**Exercise objective**
From the entries below, transcribe exactly the lines between the line holding "Flexbox and Templating" and the line holding "### **display** - Defines", inclusive; skip all other lines.

**Recorded data**
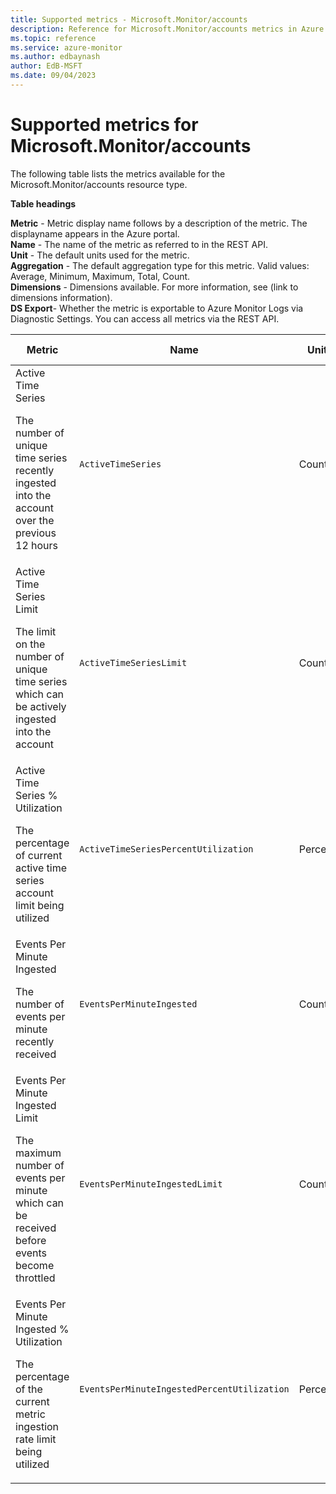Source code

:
 ```yaml
---
title: Supported metrics - Microsoft.Monitor/accounts
description: Reference for Microsoft.Monitor/accounts metrics in Azure Monitor.
ms.topic: reference
ms.service: azure-monitor
ms.author: edbaynash
author: EdB-MSFT
ms.date: 09/04/2023
---
```

# Supported metrics for Microsoft.Monitor/accounts  
<!-- Data source : naam-->


The following table lists the metrics available for the Microsoft.Monitor/accounts resource type.

  

**Table headings**
  
**Metric** - Metric display name follows by a description of the metric. The displayname appears in the Azure portal.  
**Name** - The name of the metric as referred to in the REST API.  
**Unit** - The default units used for the metric.  
**Aggregation** - The default aggregation type for this metric. Valid values: Average, Minimum, Maximum, Total, Count.  
**Dimensions** - Dimensions available. For more information, see (link to dimensions information).  
**DS Export**- Whether the metric is exportable to Azure Monitor Logs via Diagnostic Settings.  You can access all metrics via the REST API.  
  
  
|Metric|Name|Unit|Aggregation|Dimensions|DS Export|
|---|---|---|---|---|---|
|Active Time Series<p><p> The number of unique time series recently ingested into the account over the previous 12 hours |`ActiveTimeSeries` |Count |Maximum |StampColor |No|
|Active Time Series Limit<p><p>The limit on the number of unique time series which can be actively ingested into the account |`ActiveTimeSeriesLimit` |Count |Maximum |StampColor |No|
| Active Time Series % Utilization<p><p>The percentage of current active time series account limit being utilized |`ActiveTimeSeriesPercentUtilization` |Percent |Average |StampColor |No|
|Events Per Minute Ingested<p><p>The number of events per minute recently received |`EventsPerMinuteIngested` |Count |Maximum |StampColor |No|
|Events Per Minute Ingested Limit<p><p>The maximum number of events per minute which can be received before events become throttled |`EventsPerMinuteIngestedLimit` |Count |Maximum |StampColor |No|
|Events Per Minute Ingested % Utilization<p><p>The percentage of the current metric ingestion rate limit being utilized |`EventsPerMinuteIngestedPercentUtilization` |Percent |Average |StampColor |No|


<!--Gen Date:  Mon Sep 04 2023 13:11:00 GMT+0300 (Israel Daylight Time)-->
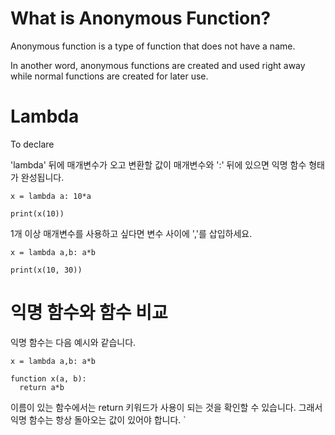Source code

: # What is Anonymous Function?

Anonymous function is a type of function that does not have a name.

In another word, anonymous functions are created and used right away while normal functions are created for later use.

# Lambda

To declare

'lambda' 뒤에 매개변수가 오고 변환할 값이 매개변수와 ':' 뒤에 있으면 익명 함수 형태가 완성됩니다.

```
x = lambda a: 10*a

print(x(10))
```

1개 이상 매개변수를 사용하고 싶다면 변수 사이에 ','를 삽입하세요.

```
x = lambda a,b: a*b

print(x(10, 30))
```

# 익명 함수와 함수 비교

익명 함수는 다음 예시와 같습니다.

```
x = lambda a,b: a*b

function x(a, b):
  return a*b
```

이름이 있는 함수에서는 return 키워드가 사용이 되는 것을 확인할 수 있습니다. 그래서 익명 함수는 항상 돌아오는 값이 있어야 합니다.
`
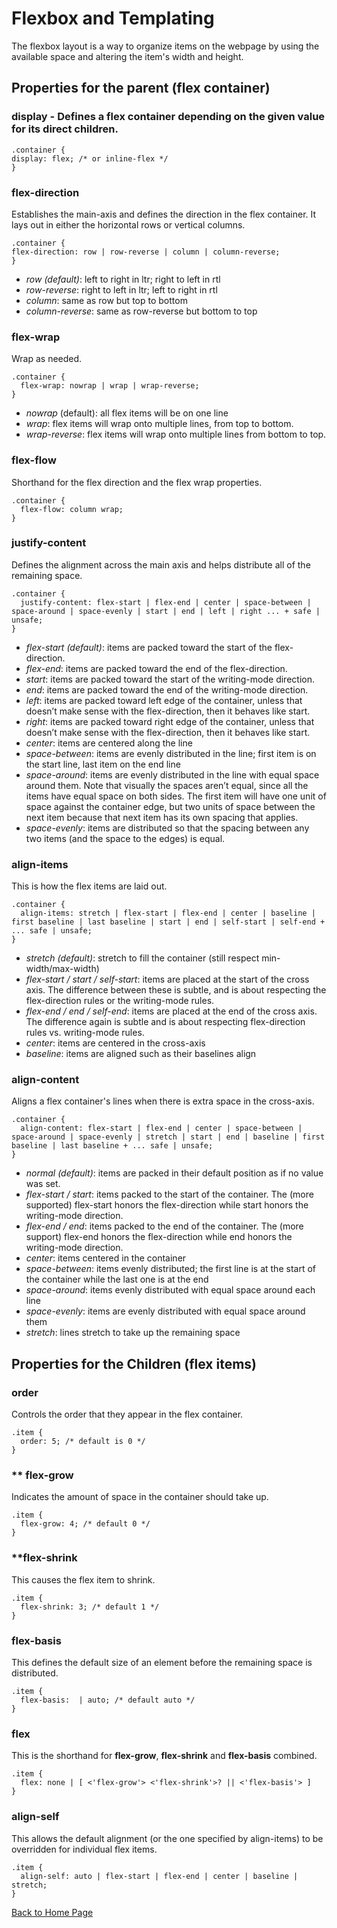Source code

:   # Flexbox and Templating

  The flexbox layout is a way to organize items on the webpage by using the available space and altering the item's width and height.   

  ## Properties for the parent (flex container)

  ### **display** - Defines a flex container depending on the given value for its direct children.

  ```
  .container {
  display: flex; /* or inline-flex */
  }
  ```
  ### **flex-direction**
  Establishes the main-axis and defines the direction in the flex container. It lays out in either the horizontal rows or vertical columns.

  ```
  .container {
  flex-direction: row | row-reverse | column | column-reverse;
  }
  ```

- *row (default)*: left to right in ltr; right to left in rtl
- *row-reverse*: right to left in ltr; left to right in rtl
- *column*: same as row but top to bottom
- *column-reverse*: same as row-reverse but bottom to top

### **flex-wrap** 
Wrap as needed.

```
.container {
  flex-wrap: nowrap | wrap | wrap-reverse;
}
```

- *nowrap* (default): all flex items will be on one line
- *wrap*: flex items will wrap onto multiple lines, from top to bottom.
- *wrap-reverse*: flex items will wrap onto multiple lines from bottom to top.

### **flex-flow**
Shorthand for the flex direction and the flex wrap properties. 

```
.container {
  flex-flow: column wrap;
}
```
### **justify-content**
Defines the alignment across the main axis and helps distribute all of the remaining space.

```
.container {
  justify-content: flex-start | flex-end | center | space-between | space-around | space-evenly | start | end | left | right ... + safe | unsafe;
}
```

- *flex-start (default)*: items are packed toward the start of the flex-direction.
- *flex-end*: items are packed toward the end of the flex-direction.
- *start*: items are packed toward the start of the writing-mode direction.
- *end*: items are packed toward the end of the writing-mode direction.
- *left*: items are packed toward left edge of the container, unless that doesn’t make sense with the flex-direction, then it behaves like start.
- *right*: items are packed toward right edge of the container, unless that doesn’t make sense with the flex-direction, then it behaves like start.
- *center*: items are centered along the line
- *space-between*: items are evenly distributed in the line; first item is on the start line, last item on the end line
- *space-around*: items are evenly distributed in the line with equal space around them. Note that visually the spaces aren’t equal, since all the items have equal space on both sides. The first item will have one unit of space against the container edge, but two units of space between the next item because that next item has its own spacing that applies.
- *space-evenly*: items are distributed so that the spacing between any two items (and the space to the edges) is equal.

### align-items
This is how the flex items are laid out.

```
.container {
  align-items: stretch | flex-start | flex-end | center | baseline | first baseline | last baseline | start | end | self-start | self-end + ... safe | unsafe;
}
```

- *stretch (default)*: stretch to fill the container (still respect min-width/max-width)
- *flex-start / start / self-start*: items are placed at the start of the cross axis. The difference between these is subtle, and is about respecting the flex-direction rules or the writing-mode rules.
- *flex-end / end / self-end*: items are placed at the end of the cross axis. The difference again is subtle and is about respecting flex-direction rules vs. writing-mode rules.
- *center*: items are centered in the cross-axis
- *baseline*: items are aligned such as their baselines align

### **align-content**
Aligns a flex container's lines when there is extra space in the cross-axis.

```
.container {
  align-content: flex-start | flex-end | center | space-between | space-around | space-evenly | stretch | start | end | baseline | first baseline | last baseline + ... safe | unsafe;
}
```
- *normal (default)*: items are packed in their default position as if no value was set.
- *flex-start / start*: items packed to the start of the container. The (more supported) flex-start honors the flex-direction while start honors the writing-mode direction.
- *flex-end / end*: items packed to the end of the container. The (more support) flex-end honors the flex-direction while end honors the writing-mode direction.
- *center*: items centered in the container
- *space-between*: items evenly distributed; the first line is at the start of the container while the last one is at the end
- *space-around*: items evenly distributed with equal space around each line
- *space-evenly*: items are evenly distributed with equal space around them
- *stretch*: lines stretch to take up the remaining space

## Properties for the Children (flex items)

### **order**
Controls the order that they appear in the flex container.

```
.item {
  order: 5; /* default is 0 */
}
```
### ** flex-grow
Indicates the amount of space in the container should take up.

```
.item {
  flex-grow: 4; /* default 0 */
}
```
### **flex-shrink
This causes the flex item to shrink.

```
.item {
  flex-shrink: 3; /* default 1 */
}
```

### **flex-basis**
This defines the default size of an element before the remaining space is distributed.

```
.item {
  flex-basis:  | auto; /* default auto */
}
```
### **flex**
This is the shorthand for **flex-grow**, **flex-shrink** and **flex-basis** combined.

```
.item {
  flex: none | [ <'flex-grow'> <'flex-shrink'>? || <'flex-basis'> ]
}
```

### **align-self**
This allows the default alignment (or the one specified by align-items) to be overridden for individual flex items.

```
.item {
  align-self: auto | flex-start | flex-end | center | baseline | stretch;
}
```

[Back to Home Page](https://kmangub.github.io/reading-notes-master/)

**Solution to the exercise**
:   # Flexbox and Templating

  The flexbox layout is a way to organize items on the webpage by using the available space and altering the item's width and height.   

  ## Properties for the parent (flex container)

  ### **display** - Defines a flex container depending on the given value for its direct children.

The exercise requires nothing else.